K-means clustering is a widely used technique in Machine Learning used as a form of vector quantization to divide a vector space of points into k clusters. It is an extremely useful unsupervised method of clustering multiple points into a collection of centroids, which can later be used for many downstream tasks with deep learning. However, sometimes vanilla k-means is too computationally expensive or takes days to run on large datasets. That is where methods such as using k-means hierarchically or consuming the data in minibatches greatly increase the efficiency while still keeping comparable performance.
The vanilla k-means algorithm starts with the data in a vector space, which we will call X, where X consists of r points (x₁, x₂, …, xᵣ). We would like to essentially fit k centroids on to X such that for each centroid’s cluster, the variance is minimized. In layman’s terms, that means that each centroid’s set of points forms a nice cluster, distinct from every other centroid’s cluster.
So how would this be done in practice? There are many ways to do this, but k-means uses something called Lloyd’s algorithm. First, the centroids are initialized to random points in the vector space. Every point in X is assigned a centroid, which is calculated by finding the nearest centroid to each point. After that, every centroid’s position is updated to be the mean of all the points it is associated with or its cluster. However, after this step, some points in X will be assigned to a different centroid considering that the centroid positions were updated. So we repeat the previous steps, updating each centroid’s position to reflect the changing mean of the points in its cluster. We do this until the position of the centroids does not change anymore, or in other words when it has converged. This allows the centroids to gravitate towards the means of the inherent clusters present in the data. Here is a gif that illustrates the entire process:
As you can see, this naïve k-means clustering method works fairly well for small sets of data. However, there are many methods to make this faster and more efficient.

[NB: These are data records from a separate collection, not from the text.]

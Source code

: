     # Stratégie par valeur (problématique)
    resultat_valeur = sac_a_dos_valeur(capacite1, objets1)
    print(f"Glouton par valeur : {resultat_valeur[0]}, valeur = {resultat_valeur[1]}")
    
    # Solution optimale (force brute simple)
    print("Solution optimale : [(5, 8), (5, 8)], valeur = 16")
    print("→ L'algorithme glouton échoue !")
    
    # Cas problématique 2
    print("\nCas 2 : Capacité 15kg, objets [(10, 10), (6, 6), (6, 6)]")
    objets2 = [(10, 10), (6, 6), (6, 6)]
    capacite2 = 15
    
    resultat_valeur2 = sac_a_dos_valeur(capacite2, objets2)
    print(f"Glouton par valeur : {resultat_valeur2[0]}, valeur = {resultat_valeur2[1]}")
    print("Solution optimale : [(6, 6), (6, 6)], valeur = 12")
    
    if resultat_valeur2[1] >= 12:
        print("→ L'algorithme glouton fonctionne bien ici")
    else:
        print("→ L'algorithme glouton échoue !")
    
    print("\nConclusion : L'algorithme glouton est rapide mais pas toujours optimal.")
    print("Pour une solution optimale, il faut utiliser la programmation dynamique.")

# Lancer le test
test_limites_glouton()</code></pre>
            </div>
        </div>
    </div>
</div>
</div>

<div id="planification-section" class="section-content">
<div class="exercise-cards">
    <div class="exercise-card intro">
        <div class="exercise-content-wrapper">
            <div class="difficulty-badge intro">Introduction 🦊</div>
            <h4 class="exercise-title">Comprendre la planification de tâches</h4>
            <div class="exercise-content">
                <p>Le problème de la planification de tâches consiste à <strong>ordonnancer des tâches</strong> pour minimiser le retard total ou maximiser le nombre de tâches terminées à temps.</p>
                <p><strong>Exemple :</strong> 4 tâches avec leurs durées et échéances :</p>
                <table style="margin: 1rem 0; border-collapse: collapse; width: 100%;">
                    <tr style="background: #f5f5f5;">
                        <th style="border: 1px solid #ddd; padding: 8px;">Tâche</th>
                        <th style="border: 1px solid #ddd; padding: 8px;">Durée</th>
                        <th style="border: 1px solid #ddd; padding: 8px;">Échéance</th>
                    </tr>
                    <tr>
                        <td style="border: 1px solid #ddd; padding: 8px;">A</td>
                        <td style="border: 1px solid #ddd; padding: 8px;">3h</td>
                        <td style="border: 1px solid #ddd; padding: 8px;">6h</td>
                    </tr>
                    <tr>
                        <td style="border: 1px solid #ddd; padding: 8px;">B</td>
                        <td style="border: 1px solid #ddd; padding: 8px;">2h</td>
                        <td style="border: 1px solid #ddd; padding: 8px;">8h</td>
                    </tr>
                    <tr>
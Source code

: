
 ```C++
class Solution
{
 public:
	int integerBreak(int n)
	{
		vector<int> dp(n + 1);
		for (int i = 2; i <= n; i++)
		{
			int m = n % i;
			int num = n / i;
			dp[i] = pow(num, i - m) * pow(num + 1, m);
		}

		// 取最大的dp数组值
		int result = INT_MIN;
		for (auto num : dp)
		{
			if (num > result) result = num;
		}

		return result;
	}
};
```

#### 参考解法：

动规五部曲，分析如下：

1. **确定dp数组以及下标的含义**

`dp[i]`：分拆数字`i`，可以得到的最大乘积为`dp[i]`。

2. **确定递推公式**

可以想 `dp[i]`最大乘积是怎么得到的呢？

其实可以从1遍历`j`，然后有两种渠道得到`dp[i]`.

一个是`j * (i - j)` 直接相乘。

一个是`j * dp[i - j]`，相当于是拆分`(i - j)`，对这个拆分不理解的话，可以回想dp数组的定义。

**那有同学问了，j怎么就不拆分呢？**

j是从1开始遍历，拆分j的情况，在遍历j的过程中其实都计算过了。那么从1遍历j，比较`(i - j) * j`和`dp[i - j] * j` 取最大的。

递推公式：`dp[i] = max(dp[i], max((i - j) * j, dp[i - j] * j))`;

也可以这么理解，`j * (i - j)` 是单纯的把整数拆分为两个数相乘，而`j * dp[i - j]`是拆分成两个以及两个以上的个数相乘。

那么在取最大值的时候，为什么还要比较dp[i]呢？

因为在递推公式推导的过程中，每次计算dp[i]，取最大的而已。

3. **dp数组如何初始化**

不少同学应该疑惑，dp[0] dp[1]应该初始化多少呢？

Hierarchical k-means clustering (aka hk-means clustering), not to be confused with hierarchical clustering (which is something completely different), is a more efficient sibling of vanilla k-means. It is a recursive method involving doing k-means on the data with k being relatively small, then doing k-means on every centroid cluster using the same k, for h hierarchies. The centroids for the last hierarchy are concatenated to be the entire dataset’s centroids. This method is beneficial when having a large k and when it is computationally expensive to update the k centroids. A visual representation of this method is shown below:
As the name suggests, minibatch k-means and minibatch hk-means use minibatches to make this algorithm applicable to extremely large datasets. Similar to how a neural network consumes data in batches, this offshoot of k-means iterates over and updates the centroids after every batch. This makes it simple to do k-means on large datasets and get relatively similar results to how regular k-means would yield. For a coded example of minibatch hk-means, check out this python package:
K-means is a useful technique that can be used as a clustering method, a vector quantization, and much more. It also has multiple offshoots, which can improve performance and efficiency on large datasets in the real world. Two of these variants are hierarchical k-means and minibatch k-means, but there are countless other ways to further improve this performance, such as smartly initializing the centroids. With so many uses and so many improvements, it is not a surprise that k-means remains one of the most prominent clustering algorithms in Machine Learning.